:: To do ::
Report only the number of lines in the records that contain the word "would".

Saved data entries:
*-*-*

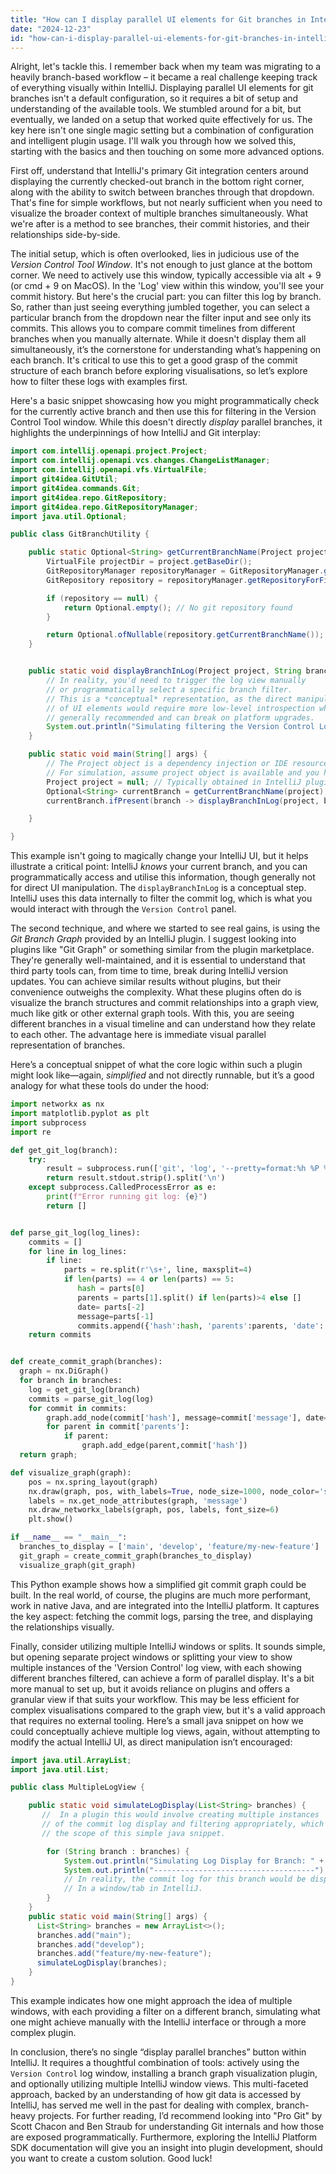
 ```yaml
---
title: "How can I display parallel UI elements for Git branches in IntelliJ?"
date: "2024-12-23"
id: "how-can-i-display-parallel-ui-elements-for-git-branches-in-intellij"
---
```


Alright, let's tackle this. I remember back when my team was migrating to a heavily branch-based workflow – it became a real challenge keeping track of everything visually within IntelliJ. Displaying parallel UI elements for git branches isn't a default configuration, so it requires a bit of setup and understanding of the available tools. We stumbled around for a bit, but eventually, we landed on a setup that worked quite effectively for us. The key here isn't one single magic setting but a combination of configuration and intelligent plugin usage. I'll walk you through how we solved this, starting with the basics and then touching on some more advanced options.

First off, understand that IntelliJ's primary Git integration centers around displaying the currently checked-out branch in the bottom right corner, along with the ability to switch between branches through that dropdown. That's fine for simple workflows, but not nearly sufficient when you need to visualize the broader context of multiple branches simultaneously. What we're after is a method to see branches, their commit histories, and their relationships side-by-side.

The initial setup, which is often overlooked, lies in judicious use of the *Version Control Tool Window*. It's not enough to just glance at the bottom corner. We need to actively use this window, typically accessible via alt + 9 (or cmd + 9 on MacOS). In the 'Log' view within this window, you'll see your commit history. But here's the crucial part: you can filter this log by branch. So, rather than just seeing everything jumbled together, you can select a particular branch from the dropdown near the filter input and see only its commits. This allows you to compare commit timelines from different branches when you manually alternate. While it doesn't display them all simultaneously, it’s the cornerstone for understanding what’s happening on each branch. It's critical to use this to get a good grasp of the commit structure of each branch before exploring visualisations, so let’s explore how to filter these logs with examples first.

Here's a basic snippet showcasing how you might programmatically check for the currently active branch and then use this for filtering in the Version Control Tool window. While this doesn't directly *display* parallel branches, it highlights the underpinnings of how IntelliJ and Git interplay:

```java
import com.intellij.openapi.project.Project;
import com.intellij.openapi.vcs.changes.ChangeListManager;
import com.intellij.openapi.vfs.VirtualFile;
import git4idea.GitUtil;
import git4idea.commands.Git;
import git4idea.repo.GitRepository;
import git4idea.repo.GitRepositoryManager;
import java.util.Optional;

public class GitBranchUtility {

    public static Optional<String> getCurrentBranchName(Project project) {
        VirtualFile projectDir = project.getBaseDir();
        GitRepositoryManager repositoryManager = GitRepositoryManager.getInstance(project);
        GitRepository repository = repositoryManager.getRepositoryForFile(projectDir);

        if (repository == null) {
            return Optional.empty(); // No git repository found
        }

        return Optional.ofNullable(repository.getCurrentBranchName());
    }


    public static void displayBranchInLog(Project project, String branchName) {
        // In reality, you'd need to trigger the log view manually
        // or programmatically select a specific branch filter.
        // This is a *conceptual* representation, as the direct manipulation
        // of UI elements would require more low-level introspection which isn't
        // generally recommended and can break on platform upgrades.
        System.out.println("Simulating filtering the Version Control Log for branch: " + branchName);
    }

    public static void main(String[] args) {
        // The Project object is a dependency injection or IDE resource in context of a plugin.
        // For simulation, assume project object is available and you have the correct VCS setup.
        Project project = null; // Typically obtained in IntelliJ plugin context
        Optional<String> currentBranch = getCurrentBranchName(project);
        currentBranch.ifPresent(branch -> displayBranchInLog(project, branch));

    }

}

```

This example isn't going to magically change your IntelliJ UI, but it helps illustrate a critical point: IntelliJ *knows* your current branch, and you can programmatically access and utilise this information, though generally not for direct UI manipulation. The `displayBranchInLog` is a conceptual step. IntelliJ uses this data internally to filter the commit log, which is what you would interact with through the `Version Control` panel.

The second technique, and where we started to see real gains, is using the *Git Branch Graph* provided by an IntelliJ plugin. I suggest looking into plugins like "Git Graph" or something similar from the plugin marketplace. They're generally well-maintained, and it is essential to understand that third party tools can, from time to time, break during IntelliJ version updates. You can achieve similar results without plugins, but their convenience outweighs the complexity. What these plugins often do is visualize the branch structures and commit relationships into a graph view, much like gitk or other external graph tools. With this, you are seeing different branches in a visual timeline and can understand how they relate to each other. The advantage here is immediate visual parallel representation of branches.

Here’s a conceptual snippet of what the core logic within such a plugin might look like—again, *simplified* and not directly runnable, but it’s a good analogy for what these tools do under the hood:

```python
import networkx as nx
import matplotlib.pyplot as plt
import subprocess
import re

def get_git_log(branch):
    try:
        result = subprocess.run(['git', 'log', '--pretty=format:%h %P %ad %s', '--date=short', branch], capture_output=True, text=True, check=True)
        return result.stdout.strip().split('\n')
    except subprocess.CalledProcessError as e:
        print(f"Error running git log: {e}")
        return []


def parse_git_log(log_lines):
    commits = []
    for line in log_lines:
        if line:
            parts = re.split(r'\s+', line, maxsplit=4)
            if len(parts) == 4 or len(parts) == 5:
               hash = parts[0]
               parents = parts[1].split() if len(parts)>4 else []
               date= parts[-2]
               message=parts[-1]
               commits.append({'hash':hash, 'parents':parents, 'date': date, 'message': message})
    return commits


def create_commit_graph(branches):
  graph = nx.DiGraph()
  for branch in branches:
    log = get_git_log(branch)
    commits = parse_git_log(log)
    for commit in commits:
        graph.add_node(commit['hash'], message=commit['message'], date= commit['date'], branch = branch)
        for parent in commit['parents']:
            if parent:
                graph.add_edge(parent,commit['hash'])
  return graph;

def visualize_graph(graph):
    pos = nx.spring_layout(graph)
    nx.draw(graph, pos, with_labels=True, node_size=1000, node_color='skyblue', font_size=8, edge_color='gray', arrowsize=10)
    labels = nx.get_node_attributes(graph, 'message')
    nx.draw_networkx_labels(graph, pos, labels, font_size=6)
    plt.show()

if __name__ == "__main__":
  branches_to_display = ['main', 'develop', 'feature/my-new-feature']
  git_graph = create_commit_graph(branches_to_display)
  visualize_graph(git_graph)
```

This Python example shows how a simplified git commit graph could be built. In the real world, of course, the plugins are much more performant, work in native Java, and are integrated into the IntelliJ platform. It captures the key aspect: fetching the commit logs, parsing the tree, and displaying the relationships visually.

Finally, consider utilizing multiple IntelliJ windows or splits. It sounds simple, but opening separate project windows or splitting your view to show multiple instances of the 'Version Control' log view, with each showing different branches filtered, can achieve a form of parallel display. It's a bit more manual to set up, but it avoids reliance on plugins and offers a granular view if that suits your workflow. This may be less efficient for complex visualisations compared to the graph view, but it's a valid approach that requires no external tooling. Here’s a small java snippet on how we could conceptually achieve multiple log views, again, without attempting to modify the actual IntelliJ UI, as direct manipulation isn’t encouraged:

```java
import java.util.ArrayList;
import java.util.List;

public class MultipleLogView {

    public static void simulateLogDisplay(List<String> branches) {
       //  In a plugin this would involve creating multiple instances
       // of the commit log display and filtering appropriately, which is far beyond
       // the scope of this simple java snippet.

        for (String branch : branches) {
            System.out.println("Simulating Log Display for Branch: " + branch);
            System.out.println("------------------------------------");
            // In reality, the commit log for this branch would be displayed
            // In a window/tab in IntelliJ.
        }
    }
    public static void main(String[] args) {
      List<String> branches = new ArrayList<>();
      branches.add("main");
      branches.add("develop");
      branches.add("feature/my-new-feature");
      simulateLogDisplay(branches);
    }
}
```

This example indicates how one might approach the idea of multiple windows, with each providing a filter on a different branch, simulating what one might achieve manually with the IntelliJ interface or through a more complex plugin.

In conclusion, there’s no single “display parallel branches” button within IntelliJ. It requires a thoughtful combination of tools: actively using the `Version Control` log window, installing a branch graph visualization plugin, and optionally utilizing multiple IntelliJ window views. This multi-faceted approach, backed by an understanding of how git data is accessed by IntelliJ, has served me well in the past for dealing with complex, branch-heavy projects. For further reading, I’d recommend looking into "Pro Git" by Scott Chacon and Ben Straub for understanding Git internals and how those are exposed programmatically. Furthermore, exploring the IntelliJ Platform SDK documentation will give you an insight into plugin development, should you want to create a custom solution. Good luck!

*-*-*

:: Answer space ::
4